Federal Minister Greg Hunt, who represents the seat of Flinders on Melbourne’s southeastern fringe, said that African gang crime is “out of control” in parts of Victoria and tougher sentencing laws are needed, reported the ABC.
“We know that African gang crime in some areas, in particular, is clearly out of control,” Hunt told press on Monday, Jan. 1.
“The failure is not the police, but the premier,” he said in reference to Victoria state leader, Daniel Andrews from the Australian Labor Party (ALP).
Hunt, a Liberal Party member from the federal ruling conservative coalition, said Andrews was stopping police from taking a robust position in dealing with the issue.

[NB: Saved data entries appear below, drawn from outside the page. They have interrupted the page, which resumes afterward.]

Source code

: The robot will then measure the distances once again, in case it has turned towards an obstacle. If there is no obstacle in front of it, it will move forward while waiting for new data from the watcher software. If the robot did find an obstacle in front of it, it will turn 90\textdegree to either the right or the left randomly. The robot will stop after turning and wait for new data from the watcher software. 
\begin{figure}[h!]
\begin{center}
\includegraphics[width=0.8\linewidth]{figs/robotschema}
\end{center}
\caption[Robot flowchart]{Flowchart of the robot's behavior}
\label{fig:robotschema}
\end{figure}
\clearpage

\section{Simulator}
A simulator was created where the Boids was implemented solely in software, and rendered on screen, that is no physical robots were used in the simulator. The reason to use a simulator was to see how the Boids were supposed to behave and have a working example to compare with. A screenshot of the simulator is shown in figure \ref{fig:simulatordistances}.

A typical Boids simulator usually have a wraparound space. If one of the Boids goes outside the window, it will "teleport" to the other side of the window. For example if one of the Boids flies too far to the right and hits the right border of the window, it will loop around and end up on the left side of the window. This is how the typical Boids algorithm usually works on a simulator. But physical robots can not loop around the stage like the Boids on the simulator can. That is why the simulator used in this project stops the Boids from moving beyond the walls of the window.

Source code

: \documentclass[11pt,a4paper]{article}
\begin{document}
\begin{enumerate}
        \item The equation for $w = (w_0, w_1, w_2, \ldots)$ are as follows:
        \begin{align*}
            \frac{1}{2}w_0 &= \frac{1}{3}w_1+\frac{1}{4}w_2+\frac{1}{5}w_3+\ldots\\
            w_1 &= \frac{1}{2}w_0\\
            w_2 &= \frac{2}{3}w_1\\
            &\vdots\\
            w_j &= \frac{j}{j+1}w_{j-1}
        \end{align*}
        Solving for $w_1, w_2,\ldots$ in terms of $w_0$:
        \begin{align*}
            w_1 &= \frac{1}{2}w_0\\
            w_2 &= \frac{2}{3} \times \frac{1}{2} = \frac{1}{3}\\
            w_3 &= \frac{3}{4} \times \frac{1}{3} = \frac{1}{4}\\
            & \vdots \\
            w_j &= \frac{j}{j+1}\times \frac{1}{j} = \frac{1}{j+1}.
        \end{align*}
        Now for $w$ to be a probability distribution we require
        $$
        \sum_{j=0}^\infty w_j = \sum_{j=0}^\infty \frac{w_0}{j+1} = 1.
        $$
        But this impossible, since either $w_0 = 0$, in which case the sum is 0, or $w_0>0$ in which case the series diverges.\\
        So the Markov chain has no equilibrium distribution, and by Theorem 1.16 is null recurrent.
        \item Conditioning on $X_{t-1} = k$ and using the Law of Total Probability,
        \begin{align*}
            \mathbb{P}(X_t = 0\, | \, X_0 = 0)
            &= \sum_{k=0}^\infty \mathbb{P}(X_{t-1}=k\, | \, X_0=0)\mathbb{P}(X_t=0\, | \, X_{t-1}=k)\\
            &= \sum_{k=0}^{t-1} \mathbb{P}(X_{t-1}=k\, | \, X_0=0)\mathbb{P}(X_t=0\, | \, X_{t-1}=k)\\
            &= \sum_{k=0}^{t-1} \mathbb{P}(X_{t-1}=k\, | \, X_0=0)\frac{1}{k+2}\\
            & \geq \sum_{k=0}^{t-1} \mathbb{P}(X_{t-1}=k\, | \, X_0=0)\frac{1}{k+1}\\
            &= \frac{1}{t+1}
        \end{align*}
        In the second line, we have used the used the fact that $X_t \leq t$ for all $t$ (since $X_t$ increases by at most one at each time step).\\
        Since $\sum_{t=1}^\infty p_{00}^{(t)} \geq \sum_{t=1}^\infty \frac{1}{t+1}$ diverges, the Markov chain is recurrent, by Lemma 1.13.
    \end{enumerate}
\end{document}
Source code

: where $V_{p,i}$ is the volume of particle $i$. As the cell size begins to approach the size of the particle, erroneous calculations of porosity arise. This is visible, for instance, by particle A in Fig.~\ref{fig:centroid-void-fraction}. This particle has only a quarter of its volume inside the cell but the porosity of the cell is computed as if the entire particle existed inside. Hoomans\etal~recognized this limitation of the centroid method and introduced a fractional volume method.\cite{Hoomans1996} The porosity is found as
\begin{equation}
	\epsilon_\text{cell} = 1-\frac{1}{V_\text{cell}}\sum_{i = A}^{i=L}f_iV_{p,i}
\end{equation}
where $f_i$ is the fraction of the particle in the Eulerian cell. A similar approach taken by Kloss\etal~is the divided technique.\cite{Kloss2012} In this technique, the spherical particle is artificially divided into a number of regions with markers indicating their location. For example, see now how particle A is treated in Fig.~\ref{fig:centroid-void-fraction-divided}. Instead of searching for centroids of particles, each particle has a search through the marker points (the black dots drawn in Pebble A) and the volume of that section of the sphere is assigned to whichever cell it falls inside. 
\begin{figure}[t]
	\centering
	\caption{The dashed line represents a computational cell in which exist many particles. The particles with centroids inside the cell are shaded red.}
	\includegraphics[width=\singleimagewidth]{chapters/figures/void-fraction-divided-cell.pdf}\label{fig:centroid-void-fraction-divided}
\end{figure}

Hunt was backed up by Australian Prime Minister Malcolm Turnbull who said the national government was “very concerned about the growing gang violence and lawlessness in Victoria,” particularly in Melbourne.
Turnbull also blamed the Andrews government.
“This is a failure of the Andrews government,” he said. “It’s very important to understand that community policing is the role of the state government or the territory government, and … that’s their responsibility.”
Victorian government frontbencher Phillip Dalidakis told ABC that the state government would take its instructions and advice from Victoria Police, not the prime minister.
Dalidakis also retweeted comments made by ALP’s Victoria Attorney General Martin Pakula who lashed out at Turnbull’s comments.
“His interventions may be worth more if his own government wasn’t so indolent and chaotic. A joke,” tweeted Pakula.
The comments from Hunt and Turnbull come after media reports on a string of crimes attributed to gangs of African youth, mostly South Sudanese, which have often reluctantly been called out by the authorities due to sensitivity regarding issues of ethnicity.
Some members of the state’s police and politicians have been accused of covering up the issue.
Among them was Victoria Police Deputy Commissioner Andrew Crisp who said that Melbourne did not have a gang problem, and urged the media not to label groups of young thugs as “gangs.”
“I don’t accept for one minute that we do have gangs,” Deputy Commissioner Crisp said at the time.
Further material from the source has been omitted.